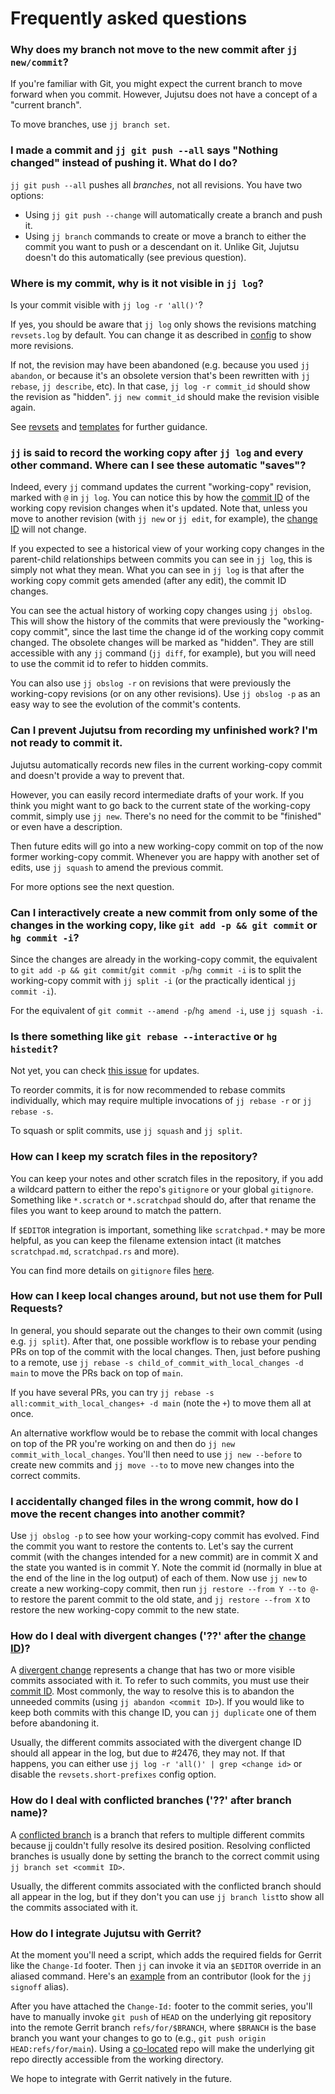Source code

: # Frequently asked questions

### Why does my branch not move to the new commit after `jj new/commit`?

If you're familiar with Git, you might expect the current branch to move forward
when you commit. However, Jujutsu does not have a concept of a "current branch".

To move branches, use `jj branch set`.

### I made a commit and `jj git push --all` says "Nothing changed" instead of pushing it. What do I do?

`jj git push --all` pushes all _branches_, not all revisions. You have two
options:

* Using `jj git push --change` will automatically create a branch and push it.
* Using `jj branch` commands to create or move a branch to either the commit
  you want to push or a descendant on it. Unlike Git, Jujutsu doesn't do this
  automatically (see previous question).

### Where is my commit, why is it not visible in `jj log`?

Is your commit visible with `jj log -r 'all()'`?

If yes, you should be aware that `jj log` only shows the revisions matching
`revsets.log` by default. You can change it as described in [config] to show
more revisions.

If not, the revision may have been abandoned (e.g. because you
used `jj abandon`, or because it's an obsolete version that's been rewritten
with `jj rebase`, `jj describe`, etc). In that case, `jj log -r commit_id`
should show the revision as "hidden". `jj new commit_id` should make the
revision visible again.

See [revsets] and [templates] for further guidance.

### `jj` is said to record the working copy after `jj log` and every other command. Where can I see these automatic "saves"?  

Indeed, every `jj` command updates the current "working-copy" revision, marked 
with `@` in `jj log`. You can notice this by how the [commit ID] of the
working copy revision changes when it's updated. Note that, unless you move to
another revision (with `jj new` or `jj edit`, for example), the [change ID] will 
not change.

If you expected to see a historical view of your working copy changes in the
parent-child relationships between commits you can see in `jj log`, this is
simply not what they mean. What you can see in `jj log` is that after the
working copy commit gets amended (after any edit), the commit ID changes.

You can see the actual history of working copy changes using `jj obslog`. This
will show the history of the commits that were previously the "working-copy
commit", since the last time the change id of the working copy commit changed.
The obsolete changes will be marked as "hidden". They are still accessible with
any `jj` command (`jj diff`, for example), but you will need to use the commit
id to refer to hidden commits.

You can also use `jj obslog -r` on revisions that were previously the
working-copy revisions (or on any other revisions). Use `jj obslog -p` as an
easy way to see the evolution of the commit's contents.

### Can I prevent Jujutsu from recording my unfinished work? I'm not ready to commit it.

Jujutsu automatically records new files in the current working-copy commit and
doesn't provide a way to prevent that.

However, you can easily record intermediate drafts of your work. If you think
you might want to go back to the current state of the working-copy commit,
simply use `jj new`. There's no need for the commit to be "finished" or even
have a description.

Then future edits will go into a new working-copy commit on top of the now
former working-copy commit. Whenever you are happy with another set of edits,
use `jj squash` to amend the previous commit.

For more options see the next question.

### Can I interactively create a new commit from only some of the changes in the working copy, like `git add -p && git commit` or `hg commit -i`?

Since the changes are already in the working-copy commit, the equivalent to
`git add -p && git commit`/`git commit -p`/`hg commit -i` is to split the
working-copy commit with `jj split -i` (or the practically identical
`jj commit -i`).

For the equivalent of `git commit --amend -p`/`hg amend -i`, use `jj squash -i`.

### Is there something like `git rebase --interactive` or `hg histedit`?

Not yet, you can check [this issue] for updates.

To reorder commits, it is for now recommended to rebase commits individually,
which may require multiple invocations of `jj rebase -r` or `jj rebase -s`.

To squash or split commits, use `jj squash` and `jj split`.

### How can I keep my scratch files in the repository?

You can keep your notes and other scratch files in the repository, if you add
a wildcard pattern to either the repo's `gitignore` or your global `gitignore`.
Something like `*.scratch` or `*.scratchpad` should do, after that rename the
files you want to keep around to match the pattern.

If `$EDITOR` integration is important, something like `scratchpad.*` may be more
helpful, as you can keep the filename extension intact (it
matches `scratchpad.md`, `scratchpad.rs` and more).

You can find more details on `gitignore` files [here][gitignore].

### How can I keep local changes around, but not use them for Pull Requests?

In general, you should separate out the changes to their own commit (using
e.g. `jj split`). After that, one possible workflow is to rebase your pending
PRs on top of the commit with the local changes. Then, just before pushing to a
remote, use `jj rebase -s child_of_commit_with_local_changes -d main` to move
the PRs back on top of `main`.

If you have several PRs, you can
try `jj rebase -s all:commit_with_local_changes+ -d main`
(note the `+`) to move them all at once.

An alternative workflow would be to rebase the commit with local changes on
top of the PR you're working on and then do `jj new commit_with_local_changes`.
You'll then need to use `jj new --before` to create new commits
and `jj move --to`
to move new changes into the correct commits.

### I accidentally changed files in the wrong commit, how do I move the recent changes into another commit?

Use `jj obslog -p` to see how your working-copy commit has evolved. Find the
commit you want to restore the contents to. Let's say the current commit (with
the changes intended for a new commit) are in commit X and the state you wanted
is in commit Y. Note the commit id (normally in blue at the end of the line in
the log output) of each of them. Now use `jj new` to create a new working-copy
commit, then run `jj restore --from Y --to @-` to restore the parent commit
to the old state, and `jj restore --from X` to restore the new working-copy
commit to the new state.

### How do I deal with divergent changes ('??' after the [change ID])?

A [divergent change][glossary_divergent_change] represents a change that has two
or more visible commits associated with it. To refer to such commits, you must
use their [commit ID]. Most commonly, the way to resolve
this is to abandon the unneeded commits (using `jj abandon <commit ID>`). If you
would like to keep both commits with this change ID, you can `jj duplicate` one
of them before abandoning it.

Usually, the different commits associated with the divergent change ID should all
appear in the log, but due to #2476, they may not. If that happens, you can
either use `jj log -r 'all()' | grep <change id>` or disable the
`revsets.short-prefixes` config option.

### How do I deal with conflicted branches ('??' after branch name)?

A [conflicted branch][branches_conflicts] is a branch that refers to multiple
different commits because jj couldn't fully resolve its desired position.
Resolving conflicted branches is usually done by setting the branch to the
correct commit using `jj branch set <commit ID>`.

Usually, the different commits associated with the conflicted branch should all
appear in the log, but if they don't you can use `jj branch list`to show all the
commits associated with it.

### How do I integrate Jujutsu with Gerrit?

At the moment you'll need a script, which adds the required fields for Gerrit
like the `Change-Id` footer. Then `jj` can invoke it via an `$EDITOR` override
in an aliased command. Here's an [example][gerrit-integration] from an
contributor (look for the `jj signoff` alias).

After you have attached the `Change-Id:` footer to the commit series, you'll
have to manually invoke `git push` of `HEAD` on the underlying git repository
into the remote Gerrit branch `refs/for/$BRANCH`, where `$BRANCH` is the base
branch you want your changes to go to (e.g., `git push origin
HEAD:refs/for/main`). Using a [co-located][co-located] repo
will make the underlying git repo directly accessible from the working
directory.

We hope to integrate with Gerrit natively in the future.

[branches_conflicts]: branches.md#conflicts

[change ID]: glossary.md#change-id
[co-located]: glossary.md#change-id
[commit ID]: glossary.md#commit-id
[config]: config.md

[gerrit-integration]: https://gist.github.com/thoughtpolice/8f2fd36ae17cd11b8e7bd93a70e31ad6
[gitignore]: https://git-scm.com/docs/gitignore

[glossary_divergent_change]: glossary.md#divergent-change

[revsets]: revsets.md

[templates]: templates.md

[this issue]: https://github.com/martinvonz/jj/issues/1531
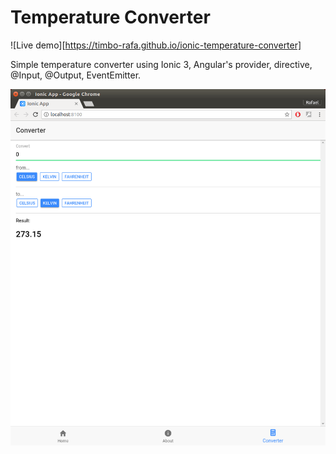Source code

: # Temperature Converter

![Live demo][https://timbo-rafa.github.io/ionic-temperature-converter]

Simple temperature converter using Ionic 3, Angular's provider, directive, @Input, @Output, EventEmitter.

![Temperature Converter](https://raw.githubusercontent.com/timbo-rafa/ionic-temperature-converter/master/screenshots/temperature-converter.png)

━━━━

* What is being asked: Throughout the records, the word "main" shows up on certain lines. Report how many lines, with only the number.

* Your response: 4